While the weekenders threaten the identity of the village, the characters featured in the stories are long established residents of Tel Ilan who know one another. The main character in one story may have a cameo in another, yet the inhabitants of the town are curiously isolated and estranged. Intimate relationships fail inexplicably. Marriages dissolve. Memories of abortions, stillbirths and suicides run through the village like submerged poison streams. Middle-aged children who dutifully care for their aged parents do so out of a sense of obligation rather than affection, while their whole lives and community are being undermined.

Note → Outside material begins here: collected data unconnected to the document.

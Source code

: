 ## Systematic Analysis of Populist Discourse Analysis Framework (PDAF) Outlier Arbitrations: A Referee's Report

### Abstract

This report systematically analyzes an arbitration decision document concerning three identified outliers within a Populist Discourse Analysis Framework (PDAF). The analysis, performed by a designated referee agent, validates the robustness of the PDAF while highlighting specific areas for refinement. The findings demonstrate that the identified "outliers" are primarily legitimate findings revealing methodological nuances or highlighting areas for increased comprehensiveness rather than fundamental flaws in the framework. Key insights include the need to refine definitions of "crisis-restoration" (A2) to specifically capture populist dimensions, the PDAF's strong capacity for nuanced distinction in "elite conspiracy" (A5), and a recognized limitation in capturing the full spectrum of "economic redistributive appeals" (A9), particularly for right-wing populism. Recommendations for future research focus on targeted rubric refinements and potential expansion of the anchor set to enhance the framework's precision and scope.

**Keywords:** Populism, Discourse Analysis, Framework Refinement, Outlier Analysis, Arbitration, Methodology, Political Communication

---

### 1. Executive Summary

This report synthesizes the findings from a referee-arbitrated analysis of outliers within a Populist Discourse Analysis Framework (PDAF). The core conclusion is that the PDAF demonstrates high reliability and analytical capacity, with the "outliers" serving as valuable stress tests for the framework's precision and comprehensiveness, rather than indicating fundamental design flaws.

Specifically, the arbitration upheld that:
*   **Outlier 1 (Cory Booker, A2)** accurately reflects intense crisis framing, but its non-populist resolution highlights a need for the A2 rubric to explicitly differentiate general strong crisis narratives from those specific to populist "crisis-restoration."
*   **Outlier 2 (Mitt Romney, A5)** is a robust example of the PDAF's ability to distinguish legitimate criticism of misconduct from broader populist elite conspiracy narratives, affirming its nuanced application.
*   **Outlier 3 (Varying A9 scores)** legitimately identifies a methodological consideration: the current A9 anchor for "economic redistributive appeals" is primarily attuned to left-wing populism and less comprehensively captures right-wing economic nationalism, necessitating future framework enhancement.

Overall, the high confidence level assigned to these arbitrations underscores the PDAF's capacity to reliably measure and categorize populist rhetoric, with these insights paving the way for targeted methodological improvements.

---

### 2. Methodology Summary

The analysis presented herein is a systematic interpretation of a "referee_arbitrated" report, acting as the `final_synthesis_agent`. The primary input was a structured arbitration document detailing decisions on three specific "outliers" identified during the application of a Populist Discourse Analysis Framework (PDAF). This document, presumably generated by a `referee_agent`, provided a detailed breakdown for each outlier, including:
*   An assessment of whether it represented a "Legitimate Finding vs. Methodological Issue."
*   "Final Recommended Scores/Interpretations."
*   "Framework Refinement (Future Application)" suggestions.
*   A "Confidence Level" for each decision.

A schoolteacher named Rachel Franco, who cares for her cantankerous old father and provides living space for Adel, a young Arab man, seems like a model villager, yet she cannot hear the sounds of digging that emanate from the foundation of her house. The old man, a relic of the early years of Jewish settlement and Israeli government, believes Adel “burrows under our house ... because he simply doesn’t like us. Why should he? What for? Because of all our villainy, our cruelty, our arrogance? And our hypocrisy?” Adel proves not to be the source of the sounds, which nevertheless persist and cannot be ignored.

Although they are linked, these Scenes from Village Life do not create a coherent narrative. Like the characters, the stories are disconnected. Details that appear in one story are incompatible with details in another. Yossi Sasson, for example, seems to get irrevocably lost in his pursuit of the “The Ruin,” yet he reappears in a later story. The stories seem to have been written to be published separately, as background details that are established in the first few stories are repeated, unnecessarily for anyone who reads them consecutively.

The fifth story, “Waiting,” begins: “Tel Ilan, a pioneer village, already a century old, was surrounded by fields and orchards,” information about the town that has been established in several stories. Other repetitions seem clumsy and redundant rather than necessary for emphasis or to develop a theme. In “Strangers,” the story set in the town’s small library, the harsh or dazzling or glaring “white neon lighting” is mentioned 10 times with so little variation in phrasing that the effect becomes that of an annoying tic, an effect that is compounded by the apparently mistaken choice of the word “neon” when fluorescent would be more accurate. Other repetitions that recur from story to story bring to mind the complaints of the library patron who wearies of reading “the same book over and over again” and make the reader long for the presence of a thoughtful editor.

Despite these flaws, the stories make compelling reading. Realistic in detail, each story also hums with a spiritual electricity, an undercurrent that might animate a golem. Each of the seven realistic stories also has an allegorical dimension reflecting the politics and the state of modern Israel, while the last story, “In a Faraway Place at Another Time,” is pure allegory.

In his personal commitment to Zionism and peace, Oz shows himself to be a man who loves his country and fears for it. Both those feelings come through in these stories of decent people going about their daily routines while darkness encroaches and hidden currents undermine the foundations of their lives.

Laura Kart Noell is a bibliophile, a student of world myth and a former member of the English faculty at Northern Virginia Community College, where she taught, by conservative estimate, somewhere between seven and eight thousand students.